§ TASK REQUIREMENTS
Nothing is needed except the lines below that run from the one with "on a layer, where" through the one with "computed yet. RH", repeated exactly.

Source texts of formatted documents:

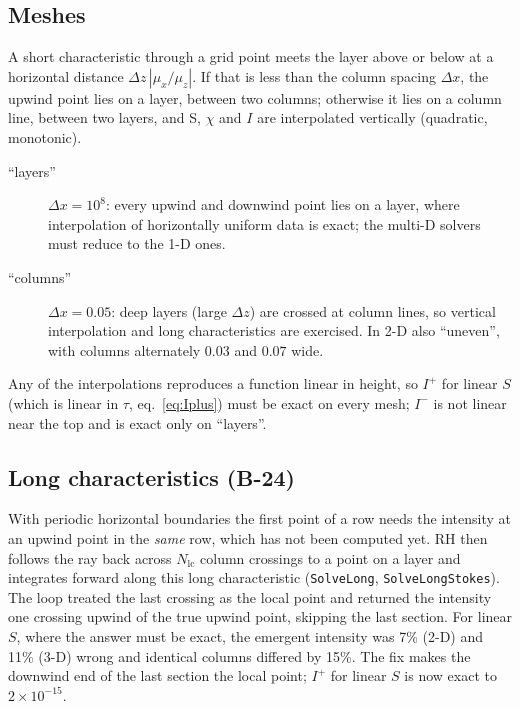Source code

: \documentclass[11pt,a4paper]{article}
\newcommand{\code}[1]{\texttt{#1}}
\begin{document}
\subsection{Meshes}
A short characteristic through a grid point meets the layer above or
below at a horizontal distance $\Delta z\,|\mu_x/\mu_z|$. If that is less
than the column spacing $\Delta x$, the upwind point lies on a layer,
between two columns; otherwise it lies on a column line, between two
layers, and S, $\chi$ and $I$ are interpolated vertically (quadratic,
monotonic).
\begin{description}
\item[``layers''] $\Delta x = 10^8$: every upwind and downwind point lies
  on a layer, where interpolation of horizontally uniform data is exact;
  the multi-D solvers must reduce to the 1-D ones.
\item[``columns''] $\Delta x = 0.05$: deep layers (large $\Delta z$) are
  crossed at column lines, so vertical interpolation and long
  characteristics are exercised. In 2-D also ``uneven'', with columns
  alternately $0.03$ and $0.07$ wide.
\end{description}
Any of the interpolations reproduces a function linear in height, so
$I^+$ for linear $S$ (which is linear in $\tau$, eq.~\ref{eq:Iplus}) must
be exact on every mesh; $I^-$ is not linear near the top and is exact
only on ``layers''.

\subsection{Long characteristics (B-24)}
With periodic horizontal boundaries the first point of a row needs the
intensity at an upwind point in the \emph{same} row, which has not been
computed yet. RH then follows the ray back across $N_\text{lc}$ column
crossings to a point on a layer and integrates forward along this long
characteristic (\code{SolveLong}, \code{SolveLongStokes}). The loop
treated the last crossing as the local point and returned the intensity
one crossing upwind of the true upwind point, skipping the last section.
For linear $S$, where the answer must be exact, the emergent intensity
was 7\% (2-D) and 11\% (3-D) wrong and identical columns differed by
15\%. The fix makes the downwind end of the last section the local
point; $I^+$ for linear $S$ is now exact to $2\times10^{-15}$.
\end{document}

§ TASK ANSWER
  on a layer, where interpolation of horizontally uniform data is exact;
  the multi-D solvers must reduce to the 1-D ones.
\item[``columns''] $\Delta x = 0.05$: deep layers (large $\Delta z$) are
  crossed at column lines, so vertical interpolation and long
  characteristics are exercised. In 2-D also ``uneven'', with columns
  alternately $0.03$ and $0.07$ wide.
\end{description}
Any of the interpolations reproduces a function linear in height, so
$I^+$ for linear $S$ (which is linear in $\tau$, eq.~\ref{eq:Iplus}) must
be exact on every mesh; $I^-$ is not linear near the top and is exact
only on ``layers''.

\subsection{Long characteristics (B-24)}
With periodic horizontal boundaries the first point of a row needs the
intensity at an upwind point in the \emph{same} row, which has not been
computed yet. RH then follows the ray back across $N_\text{lc}$ column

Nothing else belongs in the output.